Exercise objective:
Look through the records below for the line with "the run script" and the line with "1. Analyze this", then return those lines and all lines between, exactly.

**** Supplied data

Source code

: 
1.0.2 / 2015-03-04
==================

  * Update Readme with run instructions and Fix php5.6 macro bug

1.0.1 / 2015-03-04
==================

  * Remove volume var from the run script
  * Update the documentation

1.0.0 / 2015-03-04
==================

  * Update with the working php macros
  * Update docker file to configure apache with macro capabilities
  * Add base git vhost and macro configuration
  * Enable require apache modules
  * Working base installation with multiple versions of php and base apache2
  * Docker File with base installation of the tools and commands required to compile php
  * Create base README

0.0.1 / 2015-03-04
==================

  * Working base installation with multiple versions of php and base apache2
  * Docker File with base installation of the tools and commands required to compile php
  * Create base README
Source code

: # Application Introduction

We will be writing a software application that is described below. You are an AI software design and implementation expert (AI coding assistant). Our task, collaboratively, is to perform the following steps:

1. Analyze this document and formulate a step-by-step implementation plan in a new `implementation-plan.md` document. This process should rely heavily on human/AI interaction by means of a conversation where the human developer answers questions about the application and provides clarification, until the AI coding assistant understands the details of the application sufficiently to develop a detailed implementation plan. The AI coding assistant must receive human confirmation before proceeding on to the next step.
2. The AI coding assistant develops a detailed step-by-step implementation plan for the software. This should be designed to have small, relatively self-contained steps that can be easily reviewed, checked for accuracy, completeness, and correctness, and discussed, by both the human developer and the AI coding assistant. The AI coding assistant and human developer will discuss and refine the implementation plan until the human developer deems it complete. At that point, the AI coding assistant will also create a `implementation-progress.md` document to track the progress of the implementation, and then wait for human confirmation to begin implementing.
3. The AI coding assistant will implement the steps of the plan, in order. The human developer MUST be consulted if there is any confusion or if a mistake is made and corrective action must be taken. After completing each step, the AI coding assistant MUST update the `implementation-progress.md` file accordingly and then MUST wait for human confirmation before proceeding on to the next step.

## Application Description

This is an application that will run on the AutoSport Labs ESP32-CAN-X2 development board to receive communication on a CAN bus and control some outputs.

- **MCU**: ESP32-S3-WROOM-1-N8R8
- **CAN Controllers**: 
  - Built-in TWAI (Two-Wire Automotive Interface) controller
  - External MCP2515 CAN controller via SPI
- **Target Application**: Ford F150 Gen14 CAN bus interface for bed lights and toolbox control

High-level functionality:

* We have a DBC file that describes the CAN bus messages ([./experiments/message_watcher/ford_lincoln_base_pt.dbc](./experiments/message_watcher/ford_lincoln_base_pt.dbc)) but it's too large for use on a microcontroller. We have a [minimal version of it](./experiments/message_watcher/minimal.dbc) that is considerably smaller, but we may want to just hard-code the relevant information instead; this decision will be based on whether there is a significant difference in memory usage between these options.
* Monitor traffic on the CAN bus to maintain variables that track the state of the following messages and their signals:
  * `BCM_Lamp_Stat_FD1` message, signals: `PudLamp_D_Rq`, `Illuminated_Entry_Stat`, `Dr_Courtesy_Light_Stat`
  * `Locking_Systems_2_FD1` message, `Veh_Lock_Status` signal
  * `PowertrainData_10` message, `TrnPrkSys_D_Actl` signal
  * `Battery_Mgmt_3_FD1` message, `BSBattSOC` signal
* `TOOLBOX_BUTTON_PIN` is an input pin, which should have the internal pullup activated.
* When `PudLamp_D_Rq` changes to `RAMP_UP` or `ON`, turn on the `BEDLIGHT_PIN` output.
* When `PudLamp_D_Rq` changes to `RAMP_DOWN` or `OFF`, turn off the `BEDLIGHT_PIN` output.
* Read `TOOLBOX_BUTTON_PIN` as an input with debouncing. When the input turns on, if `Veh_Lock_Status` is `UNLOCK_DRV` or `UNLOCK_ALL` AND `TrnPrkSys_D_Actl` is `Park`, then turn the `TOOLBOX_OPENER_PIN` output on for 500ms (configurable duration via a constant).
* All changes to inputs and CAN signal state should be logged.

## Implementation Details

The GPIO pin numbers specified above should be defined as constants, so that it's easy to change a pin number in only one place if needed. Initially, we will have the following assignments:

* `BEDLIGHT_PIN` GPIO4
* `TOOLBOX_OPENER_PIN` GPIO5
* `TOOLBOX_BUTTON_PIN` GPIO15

********

Result below:
  * Remove volume var from the run script
  * Update the documentation

1.0.0 / 2015-03-04
==================

  * Update with the working php macros
  * Update docker file to configure apache with macro capabilities
  * Add base git vhost and macro configuration
  * Enable require apache modules
  * Working base installation with multiple versions of php and base apache2
  * Docker File with base installation of the tools and commands required to compile php
  * Create base README

0.0.1 / 2015-03-04
==================

  * Working base installation with multiple versions of php and base apache2
  * Docker File with base installation of the tools and commands required to compile php
  * Create base README
Source code

: # Application Introduction

We will be writing a software application that is described below. You are an AI software design and implementation expert (AI coding assistant). Our task, collaboratively, is to perform the following steps:

1. Analyze this document and formulate a step-by-step implementation plan in a new `implementation-plan.md` document. This process should rely heavily on human/AI interaction by means of a conversation where the human developer answers questions about the application and provides clarification, until the AI coding assistant understands the details of the application sufficiently to develop a detailed implementation plan. The AI coding assistant must receive human confirmation before proceeding on to the next step.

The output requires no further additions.